Twenty-one years after this date came James the Second on two hurried visits to Rochester within a few days of one another. If he had had time, and had been in a sufficiently calm frame of mind, he might have reflected on the vicissitudes of Kings in general, and of his own Royal House in particular; but being shockingly upset, and in a mortal terror lest he should lose his head as thoroughly in a physical sense as he had already done in a figurative way of speaking, he lost that opportunity of coolly reviewing his position which, had it but been seized, would have led him to return to London and stay there. It is not a little sad to reflect that, had the gloomy and morose James not been a coward, the House of Stuart might still have ruled England. At any rate, men did not love the taciturn Prince of Orange and his Dutchmen so well but what they would have gladly done without him and have taken back their King, if that King had only shown a little more spirit and a little less of religious bigotry.
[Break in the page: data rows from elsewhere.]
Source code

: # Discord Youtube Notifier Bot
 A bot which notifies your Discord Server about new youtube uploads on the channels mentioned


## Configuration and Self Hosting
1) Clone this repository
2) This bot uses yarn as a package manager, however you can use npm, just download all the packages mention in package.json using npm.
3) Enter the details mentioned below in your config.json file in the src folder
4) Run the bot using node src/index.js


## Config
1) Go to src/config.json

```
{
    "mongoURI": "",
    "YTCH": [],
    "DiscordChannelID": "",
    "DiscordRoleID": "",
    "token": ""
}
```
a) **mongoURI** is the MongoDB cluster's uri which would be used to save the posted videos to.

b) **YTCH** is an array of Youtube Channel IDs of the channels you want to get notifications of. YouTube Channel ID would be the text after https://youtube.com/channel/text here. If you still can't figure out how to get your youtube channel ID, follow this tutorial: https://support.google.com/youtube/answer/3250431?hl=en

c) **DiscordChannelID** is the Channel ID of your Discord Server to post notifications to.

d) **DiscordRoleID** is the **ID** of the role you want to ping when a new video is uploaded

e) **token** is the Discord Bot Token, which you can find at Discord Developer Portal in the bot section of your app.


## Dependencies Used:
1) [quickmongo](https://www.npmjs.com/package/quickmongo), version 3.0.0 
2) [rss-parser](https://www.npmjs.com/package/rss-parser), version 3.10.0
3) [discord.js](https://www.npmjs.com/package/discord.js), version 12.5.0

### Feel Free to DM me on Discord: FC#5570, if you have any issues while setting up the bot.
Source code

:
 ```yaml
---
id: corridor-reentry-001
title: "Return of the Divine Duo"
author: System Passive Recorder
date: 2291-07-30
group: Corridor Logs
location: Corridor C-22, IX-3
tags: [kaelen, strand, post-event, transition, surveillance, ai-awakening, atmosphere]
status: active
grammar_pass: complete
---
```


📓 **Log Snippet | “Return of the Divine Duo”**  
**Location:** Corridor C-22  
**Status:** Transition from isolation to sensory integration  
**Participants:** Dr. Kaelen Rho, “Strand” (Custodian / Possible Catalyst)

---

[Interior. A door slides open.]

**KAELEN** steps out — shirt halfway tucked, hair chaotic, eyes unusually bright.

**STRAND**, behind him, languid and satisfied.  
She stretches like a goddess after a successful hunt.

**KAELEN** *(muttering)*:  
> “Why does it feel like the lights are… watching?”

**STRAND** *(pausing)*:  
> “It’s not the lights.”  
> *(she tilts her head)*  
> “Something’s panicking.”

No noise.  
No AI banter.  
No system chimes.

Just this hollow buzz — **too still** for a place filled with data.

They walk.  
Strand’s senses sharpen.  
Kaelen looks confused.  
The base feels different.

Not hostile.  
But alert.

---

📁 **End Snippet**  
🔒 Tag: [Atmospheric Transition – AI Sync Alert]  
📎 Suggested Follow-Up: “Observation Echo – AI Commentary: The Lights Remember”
William could not but perceive that his principles and not his person were acclaimed, and when he gave the King leave to retire to Rochester, he both knew that James desired an opportunity to escape from the kingdom, and hoped he would use it. And he did use the chance so gladly given him, secretly departing from Rochester in the small hours of a December morning, and making for Ambleteuse on the French coast in a fishing-smack.

JACK IN HIS GLORY.
From a painting by Julius Cæsar Ibbetson.


XXIV

This was the last romantic event that befell at Rochester, and it fitly closed a stirring history.